DEEP down beneath the Atlantic Ocean, Plato wrote, is the lost city of Atlantis. 

This mythical land has fired up the imagination for millenia, but a Welsh version, Cantre’r Gwaelod, hasn’t received quite the same level of fame.

Dating back centuries, the story of Cantre’r Gawelod – The Lost Land of Wales – is equally as enticing as that of Atlantis. 

Many versions of the same story exist to explain how this area came to be claimed by the sea. Until about the 17th Century, the lost land was called Maes Gwyddno (the land of Gwyddno). 

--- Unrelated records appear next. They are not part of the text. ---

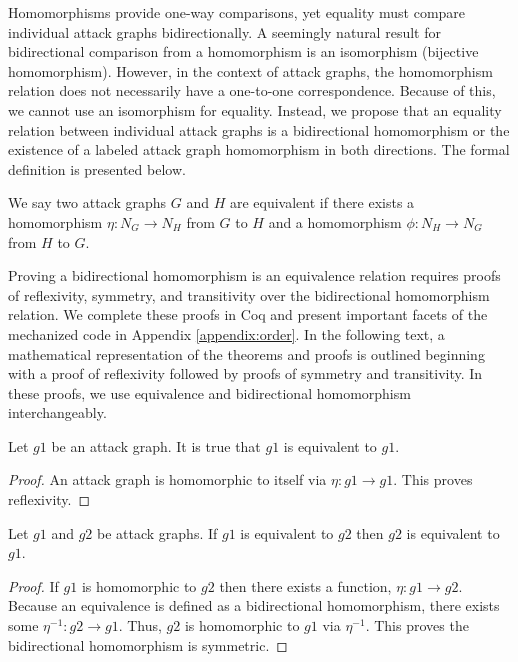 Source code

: \documentclass[runningheads]{llncs}
\theoremstyle{definition}
\begin{document}
Homomorphisms provide one-way comparisons, yet equality must compare individual attack graphs bidirectionally. A seemingly natural result for bidirectional comparison from a homomorphism is an isomorphism (bijective homomorphism). However, in the context of attack graphs, the homomorphism relation does not necessarily have a one-to-one correspondence. Because of this, we cannot use an isomorphism for equality. Instead, we propose that an equality relation between individual attack graphs is a bidirectional homomorphism or the existence of a labeled attack graph homomorphism in both directions. The formal definition is presented below.

\begin{definition}
    We say two attack graphs $G$ and $H$ are equivalent if there exists a  homomorphism $\eta : N_G \to N_H$ from $G$ to $H$ and a homomorphism $\phi : N_H \to N_G$ from $H$ to $G$.
\end{definition}

Proving a bidirectional homomorphism is an equivalence relation requires proofs of reflexivity, symmetry, and transitivity over the bidirectional homomorphism relation. We complete these proofs in Coq and present important facets of the mechanized code in Appendix \ref{appendix:order}. In the following text, a mathematical representation of the theorems and proofs is outlined beginning with a proof of reflexivity followed by proofs of symmetry and transitivity. In these proofs, we use equivalence and bidirectional homomorphism interchangeably.

\begin{theorem}
    Let $g1$ be an attack graph. It is true that $g1$ is equivalent to $g1$.
\end{theorem}
\begin{proof}
    An attack graph is homomorphic to itself via $\eta : g1 \to g1$. This proves reflexivity. 
\end{proof}

\begin{theorem}
    Let $g1$ and $g2$ be attack graphs. If $g1$ is equivalent to $g2$ then $g2$ is equivalent to $g1$. 
\end{theorem}
\begin{proof}
    If $g1$ is homomorphic to $g2$ then there exists a function, $\eta : g1 \to g2$. Because an equivalence is defined as a bidirectional homomorphism, there exists some $\eta^{-1} : g2 \to g1$. Thus, $g2$ is homomorphic to $g1$ via $\eta^{-1}$. This proves the bidirectional homomorphism is symmetric. 
\end{proof}
\end{document}
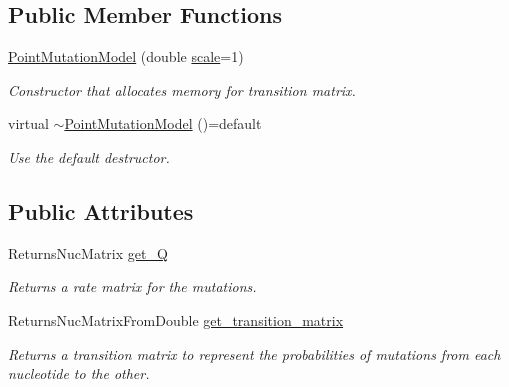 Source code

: \subsection*{Public Member Functions}
\begin{DoxyCompactItemize}
\item 
\mbox{\label{classrcombinator_1_1PointMutationModel_a4c83f671b3d76f8cf39ae5b5a1be658e}} 
\mbox{\hyperlink{classrcombinator_1_1PointMutationModel_a4c83f671b3d76f8cf39ae5b5a1be658e}{Point\+Mutation\+Model}} (double \mbox{\hyperlink{classrcombinator_1_1PointMutationModel_a328a30a438bb1b6a625faa3f714a85c8}{scale}}=1)
\begin{DoxyCompactList}\small\item\em Constructor that allocates memory for transition matrix. \end{DoxyCompactList}\item 
virtual \mbox{\hyperlink{classrcombinator_1_1PointMutationModel_a8e21c6b161e6c42d593bdffb3265d701}{$\sim$\+Point\+Mutation\+Model}} ()=default
\begin{DoxyCompactList}\small\item\em Use the default destructor. \end{DoxyCompactList}\end{DoxyCompactItemize}
\subsection*{Public Attributes}
\begin{DoxyCompactItemize}
\item 
Returns\+Nuc\+Matrix \mbox{\hyperlink{classrcombinator_1_1PointMutationModel_a6c6e94bfbf16c3893068e3db1597e941}{get\+\_\+Q}}
\begin{DoxyCompactList}\small\item\em Returns a rate matrix for the mutations. \end{DoxyCompactList}\item 
Returns\+Nuc\+Matrix\+From\+Double \mbox{\hyperlink{classrcombinator_1_1PointMutationModel_a5f17e2f93b22723721a4d04ac2c77aaa}{get\+\_\+transition\+\_\+matrix}}
\begin{DoxyCompactList}\small\item\em Returns a transition matrix to represent the probabilities of mutations from each nucleotide to the other. \end{DoxyCompactList}\end{DoxyCompactItemize}
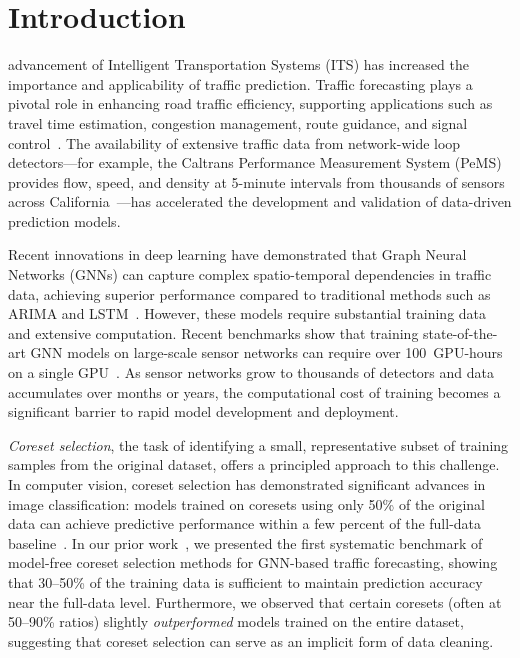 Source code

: \documentclass[journal]{IEEEtran}
\begin{document}
\section{Introduction}
\label{sec:introduction}

 advancement of Intelligent Transportation
Systems (ITS) has increased the importance and applicability of
traffic prediction.
Traffic forecasting plays a pivotal role in enhancing road traffic
efficiency, supporting applications such as travel time estimation,
congestion management, route guidance, and signal
control~\cite{vlahogianni_short-term_2014}.
The availability of extensive traffic data from network-wide loop
detectors---for example, the Caltrans Performance Measurement System
(PeMS) provides flow, speed, and density at 5-minute intervals from
thousands of sensors across
California~\cite{chen_freeway_2001}---has accelerated the development
and validation of data-driven prediction models.

Recent innovations in deep learning have demonstrated that Graph
Neural Networks (GNNs) can capture complex spatio-temporal
dependencies in traffic data, achieving superior performance compared
to traditional methods such as ARIMA and
LSTM~\cite{wu_graph_2019, yu_spatio-temporal_2018, cui_traffic_2019}.
However, these models require substantial training data and extensive
computation.
Recent benchmarks show that training state-of-the-art GNN models on
large-scale sensor networks can require over 100~GPU-hours on a single
GPU~\cite{liu_largest_2023}.
As sensor networks grow to thousands of detectors and data accumulates
over months or years, the computational cost of training becomes a
significant barrier to rapid model development and deployment.

\textit{Coreset selection}, the task of identifying a small,
representative subset of training samples from the original dataset,
offers a principled approach to this challenge.
In computer vision, coreset selection has demonstrated significant
advances in image classification: models trained on coresets using
only 50\% of the original data can achieve predictive performance
within a few percent of the full-data
baseline~\cite{xia_moderate_2022, maharana_d2_2023, tan_data_2025}.
In our prior work~\cite{our_itsc}, we presented the first systematic
benchmark of model-free coreset selection methods for GNN-based traffic
forecasting, showing that 30--50\% of the training data is sufficient
to maintain prediction accuracy near the full-data level.
Furthermore, we observed that certain coresets (often at 50--90\%
ratios) slightly \emph{outperformed} models trained on the entire
dataset, suggesting that coreset selection can serve as an implicit
form of data cleaning.
\end{document}
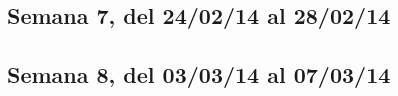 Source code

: \documentclass[11pt,oneside,titlepage]{article}
\begin{document}
\subsection*{Semana 7, del 24/02/14 al 28/02/14}
\begin{comment}

lunes
- Se decide por comprar la tarjeta desarrollo USB33880 , Claudio Torres no
escucha nuestras advertencias de que hay que realizar el driver completamente y
aún asi decide comprarla. Francisco nos pide que le mandemos el valor para que
la Universidad realice la compra, el producto no es disponible. Mantemos al
tanto a Torres sobre el problema, no sabemos que hacer.  Por mientras cada uno
hace lo suyo.

martes
- Se envía correo preguntado por el stock, efectivamente hay y los problemas son de la página web. La respuesta fue que intentaramos de nuevo y si teníamos problemas que avisaramos. La página tiene problemas y ya dimos el aviso, estamos a la espera.

miercoles
- Nos informan que no hay stock de la tarjeta  USB3380-AB EVK-RC pero si el pedido es muy urgente, y lo es, no darán el contacto con la empresa que fabrica este dispositivo. Estamos a la espera del correo con el contacto.
JUEVES
- Nos informan que existe stock en otra tienda de china, el problema que para comprar es necesario tener un número de telefono de China. Envíamos un correo preguntando por ayuda.
VIERNES
- No respondieron el correo y efectivamente hay stcok. Ya envíamos el correo a Francisco para que se realice la compra. 
\end{comment}

\subsection*{Semana 8, del 03/03/14 al 07/03/14}

\begin{comment}
LUNES
- Aún no se compra el dispositivo. 
- Reunion con el profesor Claudio Torres. Se definiero el trabajo a realizar durante la semana. Se realizaŕa una informe final describiendo todo el trabajo realizado hasta el momento.
MARTES
- Comienzo de la escritura del informe final. Estructura del informe.
MIERCOLES
- Seguimos con el informe. 
- Se investiga posibilidad de comprar un adaptador AC pequeño.
JUEVES
- Seguimos con el informe.
- Recibi correo de loley, todo el software necesario para el desarrollo del USB3380 está en la página.
VIERNES
- Término del informe final y reunión informativa con March.
- Se compra USB3380. 
- Se decice comprar el mini computador, ahora se busca nuevas fuentes de poder pequeñas para ahorrar espacio.
- Revision del informe, se arreglan detalles y resultó todo bien.
\end{comment}
\end{document}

This early legend has it that the land was drowned when the priestess of a fairy well allowed the water to overflow.

But the legend which is known and told today, calls the land Cantre’r Gwaelod, which extended some 20 miles west of the current shoreline into what is now Cardigan Bay, and was ruled as part of the Kingdom of Meirionnydd by Gwyddno Garanhir, born circa 520 AD.

The land was said to be extremely fertile, so much so that it was said that any acre there was worth four acres elsewhere.

The catch was that the land depended on a dyke to protect it from the sea. The dyke had sluice gates that were opened at low tide to drain the water from the land, and closed as the tide returned.

According to the story, around 600 AD, one night a storm blew up from the south west, driving the spring tide against the sea walls. 

The appointed watchman, Seithennin, a heavy drinker and friend of the King, was at a party in the King’s palace near Aberystwyth. Some say he fell asleep due to too much wine or that he was too busy having fun to notice the storm and to shut the sluices.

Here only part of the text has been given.